- [Given data]:
··········

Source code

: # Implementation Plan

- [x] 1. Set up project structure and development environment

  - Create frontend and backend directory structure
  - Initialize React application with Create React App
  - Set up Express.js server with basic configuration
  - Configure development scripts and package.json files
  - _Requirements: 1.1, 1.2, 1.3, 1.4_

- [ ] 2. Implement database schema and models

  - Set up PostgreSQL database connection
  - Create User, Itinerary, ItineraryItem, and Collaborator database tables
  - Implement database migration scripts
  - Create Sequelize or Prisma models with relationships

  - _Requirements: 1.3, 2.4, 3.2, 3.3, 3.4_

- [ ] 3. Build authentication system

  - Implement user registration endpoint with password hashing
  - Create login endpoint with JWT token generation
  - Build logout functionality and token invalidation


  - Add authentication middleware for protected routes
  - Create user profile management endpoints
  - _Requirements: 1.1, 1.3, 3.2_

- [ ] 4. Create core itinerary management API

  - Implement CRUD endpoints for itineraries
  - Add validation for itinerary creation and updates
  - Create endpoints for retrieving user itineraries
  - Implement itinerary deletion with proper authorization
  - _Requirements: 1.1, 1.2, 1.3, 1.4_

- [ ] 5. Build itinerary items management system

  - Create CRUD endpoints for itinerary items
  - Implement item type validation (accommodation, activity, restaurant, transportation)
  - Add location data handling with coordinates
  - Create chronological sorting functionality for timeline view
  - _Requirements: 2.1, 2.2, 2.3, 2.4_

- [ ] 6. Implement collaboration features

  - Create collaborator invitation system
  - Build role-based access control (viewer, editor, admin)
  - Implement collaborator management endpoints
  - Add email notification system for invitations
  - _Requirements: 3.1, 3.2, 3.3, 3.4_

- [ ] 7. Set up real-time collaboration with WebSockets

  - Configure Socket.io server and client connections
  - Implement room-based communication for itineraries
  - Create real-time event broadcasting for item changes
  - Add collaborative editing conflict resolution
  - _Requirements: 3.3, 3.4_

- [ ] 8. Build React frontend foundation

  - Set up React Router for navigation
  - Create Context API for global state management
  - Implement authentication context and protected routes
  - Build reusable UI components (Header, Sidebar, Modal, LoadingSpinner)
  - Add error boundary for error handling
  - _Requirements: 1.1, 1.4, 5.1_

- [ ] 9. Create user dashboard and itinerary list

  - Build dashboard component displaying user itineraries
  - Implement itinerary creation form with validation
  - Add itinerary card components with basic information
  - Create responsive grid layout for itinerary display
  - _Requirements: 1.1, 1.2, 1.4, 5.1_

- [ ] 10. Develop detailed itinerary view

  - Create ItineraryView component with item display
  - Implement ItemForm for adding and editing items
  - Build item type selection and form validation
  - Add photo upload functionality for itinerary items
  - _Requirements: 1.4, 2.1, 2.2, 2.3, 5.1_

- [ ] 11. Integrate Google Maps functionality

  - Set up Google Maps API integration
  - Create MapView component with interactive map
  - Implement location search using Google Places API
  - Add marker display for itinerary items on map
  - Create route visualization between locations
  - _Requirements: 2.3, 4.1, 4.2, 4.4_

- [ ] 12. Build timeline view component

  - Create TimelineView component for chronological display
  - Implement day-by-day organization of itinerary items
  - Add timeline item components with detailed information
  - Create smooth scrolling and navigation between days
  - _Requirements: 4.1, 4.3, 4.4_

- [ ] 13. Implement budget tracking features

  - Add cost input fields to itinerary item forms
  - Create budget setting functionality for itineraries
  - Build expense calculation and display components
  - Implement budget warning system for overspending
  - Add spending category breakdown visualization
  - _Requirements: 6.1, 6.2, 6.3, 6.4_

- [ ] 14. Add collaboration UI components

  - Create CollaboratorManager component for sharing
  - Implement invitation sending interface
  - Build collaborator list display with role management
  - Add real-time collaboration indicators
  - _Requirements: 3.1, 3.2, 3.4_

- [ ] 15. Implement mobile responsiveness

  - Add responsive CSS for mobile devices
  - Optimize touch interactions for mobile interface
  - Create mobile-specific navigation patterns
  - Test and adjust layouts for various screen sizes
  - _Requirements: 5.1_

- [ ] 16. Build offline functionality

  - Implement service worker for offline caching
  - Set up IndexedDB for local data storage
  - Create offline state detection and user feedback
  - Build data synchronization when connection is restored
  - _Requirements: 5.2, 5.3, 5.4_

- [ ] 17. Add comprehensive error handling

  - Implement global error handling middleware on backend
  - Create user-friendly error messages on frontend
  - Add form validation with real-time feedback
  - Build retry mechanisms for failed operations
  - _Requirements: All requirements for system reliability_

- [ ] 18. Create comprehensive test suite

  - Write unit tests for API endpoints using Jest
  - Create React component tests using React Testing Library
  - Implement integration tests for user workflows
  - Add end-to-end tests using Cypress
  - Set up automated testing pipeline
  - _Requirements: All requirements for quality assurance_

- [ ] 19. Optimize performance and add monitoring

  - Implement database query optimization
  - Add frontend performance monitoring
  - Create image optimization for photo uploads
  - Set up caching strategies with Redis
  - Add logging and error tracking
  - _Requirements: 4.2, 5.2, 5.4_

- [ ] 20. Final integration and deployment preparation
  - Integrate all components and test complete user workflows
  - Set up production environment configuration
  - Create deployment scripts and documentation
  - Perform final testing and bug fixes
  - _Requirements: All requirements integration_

··········

- [Exercise description]: Every record is to be written out verbatim.

- [Exercise output]:
Source code

: # Implementation Plan

- [x] 1. Set up project structure and development environment

  - Create frontend and backend directory structure
  - Initialize React application with Create React App
  - Set up Express.js server with basic configuration
  - Configure development scripts and package.json files
  - _Requirements: 1.1, 1.2, 1.3, 1.4_

- [ ] 2. Implement database schema and models

  - Set up PostgreSQL database connection
  - Create User, Itinerary, ItineraryItem, and Collaborator database tables
  - Implement database migration scripts
  - Create Sequelize or Prisma models with relationships

  - _Requirements: 1.3, 2.4, 3.2, 3.3, 3.4_

- [ ] 3. Build authentication system

  - Implement user registration endpoint with password hashing
  - Create login endpoint with JWT token generation
  - Build logout functionality and token invalidation


  - Add authentication middleware for protected routes
  - Create user profile management endpoints
  - _Requirements: 1.1, 1.3, 3.2_

- [ ] 4. Create core itinerary management API

  - Implement CRUD endpoints for itineraries
  - Add validation for itinerary creation and updates
  - Create endpoints for retrieving user itineraries
  - Implement itinerary deletion with proper authorization
  - _Requirements: 1.1, 1.2, 1.3, 1.4_

- [ ] 5. Build itinerary items management system

  - Create CRUD endpoints for itinerary items
  - Implement item type validation (accommodation, activity, restaurant, transportation)
  - Add location data handling with coordinates
  - Create chronological sorting functionality for timeline view
  - _Requirements: 2.1, 2.2, 2.3, 2.4_

- [ ] 6. Implement collaboration features

  - Create collaborator invitation system
  - Build role-based access control (viewer, editor, admin)
  - Implement collaborator management endpoints
  - Add email notification system for invitations
  - _Requirements: 3.1, 3.2, 3.3, 3.4_

- [ ] 7. Set up real-time collaboration with WebSockets

  - Configure Socket.io server and client connections
  - Implement room-based communication for itineraries
  - Create real-time event broadcasting for item changes
  - Add collaborative editing conflict resolution
  - _Requirements: 3.3, 3.4_

- [ ] 8. Build React frontend foundation

  - Set up React Router for navigation
  - Create Context API for global state management
  - Implement authentication context and protected routes
  - Build reusable UI components (Header, Sidebar, Modal, LoadingSpinner)
  - Add error boundary for error handling
  - _Requirements: 1.1, 1.4, 5.1_

- [ ] 9. Create user dashboard and itinerary list

  - Build dashboard component displaying user itineraries
  - Implement itinerary creation form with validation
  - Add itinerary card components with basic information
  - Create responsive grid layout for itinerary display
  - _Requirements: 1.1, 1.2, 1.4, 5.1_

- [ ] 10. Develop detailed itinerary view

  - Create ItineraryView component with item display
  - Implement ItemForm for adding and editing items
  - Build item type selection and form validation
  - Add photo upload functionality for itinerary items
  - _Requirements: 1.4, 2.1, 2.2, 2.3, 5.1_

- [ ] 11. Integrate Google Maps functionality

  - Set up Google Maps API integration
  - Create MapView component with interactive map
  - Implement location search using Google Places API
  - Add marker display for itinerary items on map
  - Create route visualization between locations
  - _Requirements: 2.3, 4.1, 4.2, 4.4_

- [ ] 12. Build timeline view component

  - Create TimelineView component for chronological display
  - Implement day-by-day organization of itinerary items
  - Add timeline item components with detailed information
  - Create smooth scrolling and navigation between days
  - _Requirements: 4.1, 4.3, 4.4_

- [ ] 13. Implement budget tracking features

  - Add cost input fields to itinerary item forms
  - Create budget setting functionality for itineraries
  - Build expense calculation and display components
  - Implement budget warning system for overspending
  - Add spending category breakdown visualization
  - _Requirements: 6.1, 6.2, 6.3, 6.4_

- [ ] 14. Add collaboration UI components

  - Create CollaboratorManager component for sharing
  - Implement invitation sending interface
  - Build collaborator list display with role management
  - Add real-time collaboration indicators
  - _Requirements: 3.1, 3.2, 3.4_

- [ ] 15. Implement mobile responsiveness

  - Add responsive CSS for mobile devices
  - Optimize touch interactions for mobile interface
  - Create mobile-specific navigation patterns
  - Test and adjust layouts for various screen sizes
  - _Requirements: 5.1_

- [ ] 16. Build offline functionality

  - Implement service worker for offline caching
  - Set up IndexedDB for local data storage
  - Create offline state detection and user feedback
  - Build data synchronization when connection is restored
  - _Requirements: 5.2, 5.3, 5.4_

- [ ] 17. Add comprehensive error handling

  - Implement global error handling middleware on backend
  - Create user-friendly error messages on frontend
  - Add form validation with real-time feedback
  - Build retry mechanisms for failed operations
  - _Requirements: All requirements for system reliability_

- [ ] 18. Create comprehensive test suite

  - Write unit tests for API endpoints using Jest
  - Create React component tests using React Testing Library
  - Implement integration tests for user workflows
  - Add end-to-end tests using Cypress
  - Set up automated testing pipeline
  - _Requirements: All requirements for quality assurance_

- [ ] 19. Optimize performance and add monitoring

  - Implement database query optimization
  - Add frontend performance monitoring
  - Create image optimization for photo uploads
  - Set up caching strategies with Redis
  - Add logging and error tracking
  - _Requirements: 4.2, 5.2, 5.4_

- [ ] 20. Final integration and deployment preparation
  - Integrate all components and test complete user workflows
  - Set up production environment configuration
  - Create deployment scripts and documentation
  - Perform final testing and bug fixes
  - _Requirements: All requirements integration_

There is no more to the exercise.